» **Directions for this task**:
Go through the entries, filter for the word "concave", and copy every line that has it.

» **Material provided**:
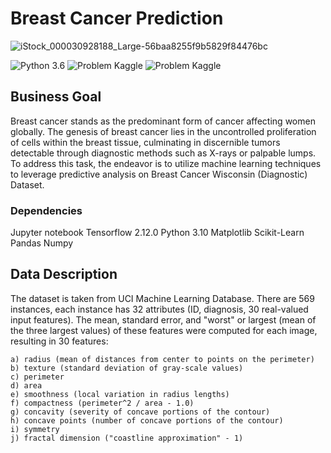 # Breast Cancer Prediction


![iStock_000030928188_Large-56baa8255f9b5829f84476bc](https://github.com/Chinghsiaochen/Breast-Cancer-Prediction/assets/104823654/6379c853-7463-4e80-9cbf-de40efe7e6ff)


![Python 3.6](https://img.shields.io/badge/Python-3.10-brightgreen.svg)    ![Problem Kaggle](https://img.shields.io/badge/Problem-Vision-blue.svg)     ![Problem Kaggle](https://img.shields.io/badge/Data-Kaggle-orange.svg)

## Business Goal
Breast cancer stands as the predominant form of cancer affecting women globally. The genesis of breast cancer lies in the uncontrolled proliferation of cells within the breast tissue, culminating in discernible tumors detectable through diagnostic methods such as X-rays or palpable lumps. To address this task, the endeavor is to utilize machine learning techniques to leverage predictive analysis on Breast Cancer Wisconsin (Diagnostic) Dataset.

### Dependencies
Jupyter notebook
Tensorflow 2.12.0
Python 3.10
Matplotlib
Scikit-Learn
Pandas
Numpy

## Data Description

The dataset is taken from UCI Machine Learning Database. 
There are 569 instances, each instance has 32 attributes (ID, diagnosis, 30 real-valued input features).
The mean, standard error, and "worst" or largest (mean of the three largest values) of these features were computed for each image, resulting in 30 features: 

	a) radius (mean of distances from center to points on the perimeter)
	b) texture (standard deviation of gray-scale values)
	c) perimeter
	d) area
	e) smoothness (local variation in radius lengths)
	f) compactness (perimeter^2 / area - 1.0)
	g) concavity (severity of concave portions of the contour)
	h) concave points (number of concave portions of the contour)
	i) symmetry 
	j) fractal dimension ("coastline approximation" - 1)
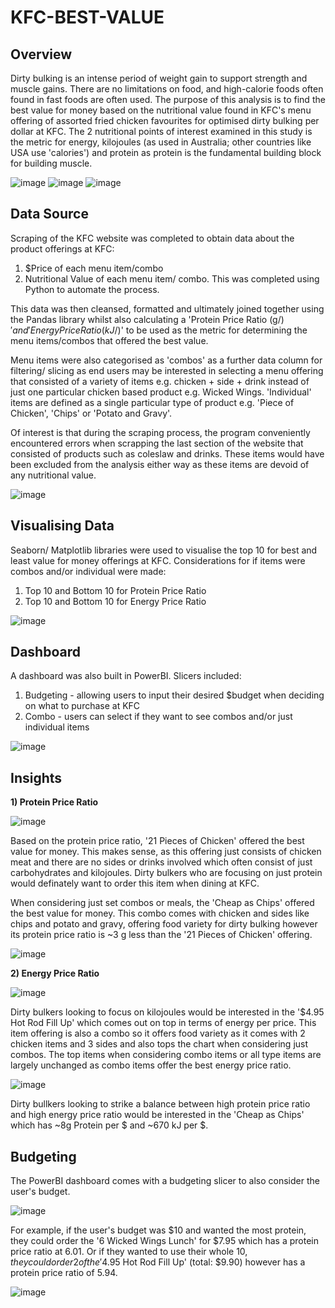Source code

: # KFC-BEST-VALUE

## Overview

Dirty bulking is an intense period of weight gain to support strength and muscle gains. There are no limitations on food, and high-calorie foods often found in fast foods are often used. The purpose of this analysis is to find the best value for money based on the nutritional value found in KFC's menu offering of assorted fried chicken favourites for optimised dirty bulking per dollar at KFC. The 2 nutritional points of interest examined in this study is the metric for energy, kilojoules (as used in Australia; other countries like USA use 'calories') and protein as protein is the fundamental building block for building muscle.

![image](https://github.com/TON369777/KFC-BEST-VALUE/assets/156875448/19d9d0fa-a67d-48a0-ba4e-1f1c6bdfc0e4) ![image](https://github.com/TON369777/KFC-BEST-VALUE/assets/156875448/2fc69931-f010-456b-9250-4aad2d824a13) ![image](https://github.com/TON369777/KFC-BEST-VALUE/assets/156875448/21440c4f-a5ff-47a8-a9a9-f1042dc05cce)

## Data Source

Scraping of the KFC website was completed to obtain data about the product offerings at KFC:
1) $Price of each menu item/combo
2) Nutritional Value of each menu item/ combo.
This was completed using Python to automate the process.

This data was then cleansed, formatted and ultimately joined together using the Pandas library whilst also calculating a 'Protein Price Ratio (g/$)' and 'Energy Price Ratio (kJ/$)' to be used as the metric for determining the menu items/combos that offered the best value.

Menu items were also categorised as 'combos' as a further data column for filtering/ slicing as end users may be interested in selecting a menu offering that consisted of a variety of items e.g. chicken + side + drink instead of just one particular chicken based product e.g. Wicked Wings. 'Individual' items are defined as a single particular type of product e.g. 'Piece of Chicken', 'Chips' or 'Potato and Gravy'.

Of interest is that during the scraping process, the program conveniently encountered errors when scrapping the last section of the website that consisted of products such as coleslaw and drinks. These items would have been excluded from the analysis either way as these items are devoid of any nutritional value.

![image](https://github.com/TON369777/KFC-BEST-VALUE/assets/156875448/7be631a2-b410-4a69-b50e-f28d0f4f75a1)

## Visualising Data

Seaborn/ Matplotlib libraries were used to visualise the top 10 for best and least value for money offerings at KFC.
Considerations for if items were combos and/or individual were made:
1) Top 10 and Bottom 10 for Protein Price Ratio
2) Top 10 and Bottom 10 for Energy Price Ratio

![image](https://github.com/TON369777/KFC-BEST-VALUE/assets/156875448/8db3c4e6-90af-4723-a90e-870e7fc8863e)

## Dashboard

A dashboard was also built in PowerBI.
Slicers included:
1) Budgeting - allowing users to input their desired $budget when deciding on what to purchase at KFC
2) Combo - users can select if they want to see combos and/or just individual items

![image](https://github.com/TON369777/KFC-BEST-VALUE/assets/156875448/b8c1ec62-a64b-444c-99d4-7c194003b16b)

## Insights

**1) Protein Price Ratio**

![image](https://github.com/TON369777/KFC-BEST-VALUE/assets/156875448/233fc210-a1a5-42fe-84ea-0ee0bfe2c66a)

Based on the protein price ratio, '21 Pieces of Chicken' offered the best value for money. This makes sense, as this offering just consists of chicken meat and there are no sides or drinks involved which often consist of just carbohydrates and kilojoules. Dirty bulkers who are focusing on just protein would definately want to order this item when dining at KFC.

When considering just set combos or meals, the 'Cheap as Chips' offered the best value for money. This combo comes with chicken and sides like chips and potato and gravy, offering food variety for dirty bulking however its protein price ratio is ~3 g less than the '21 Pieces of Chicken' offering.

![image](https://github.com/TON369777/KFC-BEST-VALUE/assets/156875448/eb2bba3b-7367-4857-9306-a4a6eaed26b0)

**2) Energy Price Ratio**

![image](https://github.com/TON369777/KFC-BEST-VALUE/assets/156875448/40db449f-ceea-429a-b79b-046ac7b77434)

Dirty bulkers looking to focus on kilojoules would be interested in the '$4.95 Hot Rod Fill Up' which comes out on top in terms of energy per price. This item offering is also a combo so it offers food variety as it comes with 2 chicken items and 3 sides and also tops the chart when considering just combos. The top items when considering combo items or all type items are largely unchanged as combo items offer the best energy price ratio.

![image](https://github.com/TON369777/KFC-BEST-VALUE/assets/156875448/db6e0bfc-6482-4c19-be6b-16b006996846)

Dirty bullkers looking to strike a balance between high protein price ratio and high energy price ratio would be interested in the 'Cheap as Chips' which has ~8g Protein per $ and ~670 kJ per $.

## Budgeting

The PowerBI dashboard comes with a budgeting slicer to also consider the user's budget.

![image](https://github.com/TON369777/KFC-BEST-VALUE/assets/156875448/3339759d-999f-4eee-b326-74048848eaec)

For example, if the user's budget was $10 and wanted the most protein, they could order the '6 Wicked Wings Lunch' for $7.95 which has a protein price ratio at 6.01. Or if they wanted to use their whole $10, they could order 2 of the '$4.95 Hot Rod Fill Up' (total: $9.90) however has a protein price ratio of 5.94.

![image](https://github.com/TON369777/KFC-BEST-VALUE/assets/156875448/722f84a1-26c5-4c1c-a2fd-8762d5c684f0)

» **Exercise result**:
	g) concavity (severity of concave portions of the contour)
	h) concave points (number of concave portions of the contour)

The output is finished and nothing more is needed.